Start of DATA EXTRACTS

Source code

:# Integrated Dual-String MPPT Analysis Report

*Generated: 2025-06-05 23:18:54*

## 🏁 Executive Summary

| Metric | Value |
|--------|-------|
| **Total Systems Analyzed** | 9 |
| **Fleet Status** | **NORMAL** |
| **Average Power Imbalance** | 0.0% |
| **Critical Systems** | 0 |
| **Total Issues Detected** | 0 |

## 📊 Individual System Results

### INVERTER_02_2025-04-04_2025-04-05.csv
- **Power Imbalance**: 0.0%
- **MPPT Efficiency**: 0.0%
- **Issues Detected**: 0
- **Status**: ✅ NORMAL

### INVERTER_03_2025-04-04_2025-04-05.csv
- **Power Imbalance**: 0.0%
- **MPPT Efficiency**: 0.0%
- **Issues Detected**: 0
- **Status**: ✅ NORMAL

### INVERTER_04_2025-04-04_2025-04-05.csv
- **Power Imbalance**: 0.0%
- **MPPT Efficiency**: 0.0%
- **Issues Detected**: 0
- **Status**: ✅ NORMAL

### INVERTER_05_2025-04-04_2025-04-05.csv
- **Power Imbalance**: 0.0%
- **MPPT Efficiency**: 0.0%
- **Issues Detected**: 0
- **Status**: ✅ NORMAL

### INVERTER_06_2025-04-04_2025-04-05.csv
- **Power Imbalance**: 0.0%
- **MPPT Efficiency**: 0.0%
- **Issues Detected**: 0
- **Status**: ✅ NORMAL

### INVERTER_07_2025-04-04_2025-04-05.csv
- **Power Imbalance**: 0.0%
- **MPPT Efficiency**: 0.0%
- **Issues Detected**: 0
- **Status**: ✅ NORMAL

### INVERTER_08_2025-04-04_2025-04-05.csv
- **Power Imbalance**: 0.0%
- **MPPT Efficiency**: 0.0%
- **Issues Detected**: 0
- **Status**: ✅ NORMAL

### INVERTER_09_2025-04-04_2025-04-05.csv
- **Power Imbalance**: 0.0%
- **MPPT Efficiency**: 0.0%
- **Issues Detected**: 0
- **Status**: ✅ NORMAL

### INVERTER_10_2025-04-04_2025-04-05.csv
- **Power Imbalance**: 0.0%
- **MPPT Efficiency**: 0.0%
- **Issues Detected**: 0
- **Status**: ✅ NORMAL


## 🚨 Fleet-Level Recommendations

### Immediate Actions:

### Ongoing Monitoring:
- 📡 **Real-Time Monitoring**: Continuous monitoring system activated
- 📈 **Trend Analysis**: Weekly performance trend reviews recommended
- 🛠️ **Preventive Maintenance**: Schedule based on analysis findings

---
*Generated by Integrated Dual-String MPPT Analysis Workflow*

End of DATA EXTRACTS

(PROBLEM TO WORK ON) Restate the data above word for word. Leave nothing out.

(ANSWER SPACE)
Source code

:# Integrated Dual-String MPPT Analysis Report

*Generated: 2025-06-05 23:18:54*

## 🏁 Executive Summary

| Metric | Value |
|--------|-------|
| **Total Systems Analyzed** | 9 |
| **Fleet Status** | **NORMAL** |
| **Average Power Imbalance** | 0.0% |
| **Critical Systems** | 0 |
| **Total Issues Detected** | 0 |

## 📊 Individual System Results

### INVERTER_02_2025-04-04_2025-04-05.csv
- **Power Imbalance**: 0.0%
- **MPPT Efficiency**: 0.0%
- **Issues Detected**: 0
- **Status**: ✅ NORMAL

### INVERTER_03_2025-04-04_2025-04-05.csv
- **Power Imbalance**: 0.0%
- **MPPT Efficiency**: 0.0%
- **Issues Detected**: 0
- **Status**: ✅ NORMAL

### INVERTER_04_2025-04-04_2025-04-05.csv
- **Power Imbalance**: 0.0%
- **MPPT Efficiency**: 0.0%
- **Issues Detected**: 0
- **Status**: ✅ NORMAL

### INVERTER_05_2025-04-04_2025-04-05.csv
- **Power Imbalance**: 0.0%
- **MPPT Efficiency**: 0.0%
- **Issues Detected**: 0
- **Status**: ✅ NORMAL

### INVERTER_06_2025-04-04_2025-04-05.csv
- **Power Imbalance**: 0.0%
- **MPPT Efficiency**: 0.0%
- **Issues Detected**: 0
- **Status**: ✅ NORMAL

### INVERTER_07_2025-04-04_2025-04-05.csv
- **Power Imbalance**: 0.0%
- **MPPT Efficiency**: 0.0%
- **Issues Detected**: 0
- **Status**: ✅ NORMAL

### INVERTER_08_2025-04-04_2025-04-05.csv
- **Power Imbalance**: 0.0%
- **MPPT Efficiency**: 0.0%
- **Issues Detected**: 0
- **Status**: ✅ NORMAL

### INVERTER_09_2025-04-04_2025-04-05.csv
- **Power Imbalance**: 0.0%
- **MPPT Efficiency**: 0.0%
- **Issues Detected**: 0
- **Status**: ✅ NORMAL

### INVERTER_10_2025-04-04_2025-04-05.csv
- **Power Imbalance**: 0.0%
- **MPPT Efficiency**: 0.0%
- **Issues Detected**: 0
- **Status**: ✅ NORMAL


## 🚨 Fleet-Level Recommendations

### Immediate Actions:

### Ongoing Monitoring:
- 📡 **Real-Time Monitoring**: Continuous monitoring system activated
- 📈 **Trend Analysis**: Weekly performance trend reviews recommended
- 🛠️ **Preventive Maintenance**: Schedule based on analysis findings

---
*Generated by Integrated Dual-String MPPT Analysis Workflow*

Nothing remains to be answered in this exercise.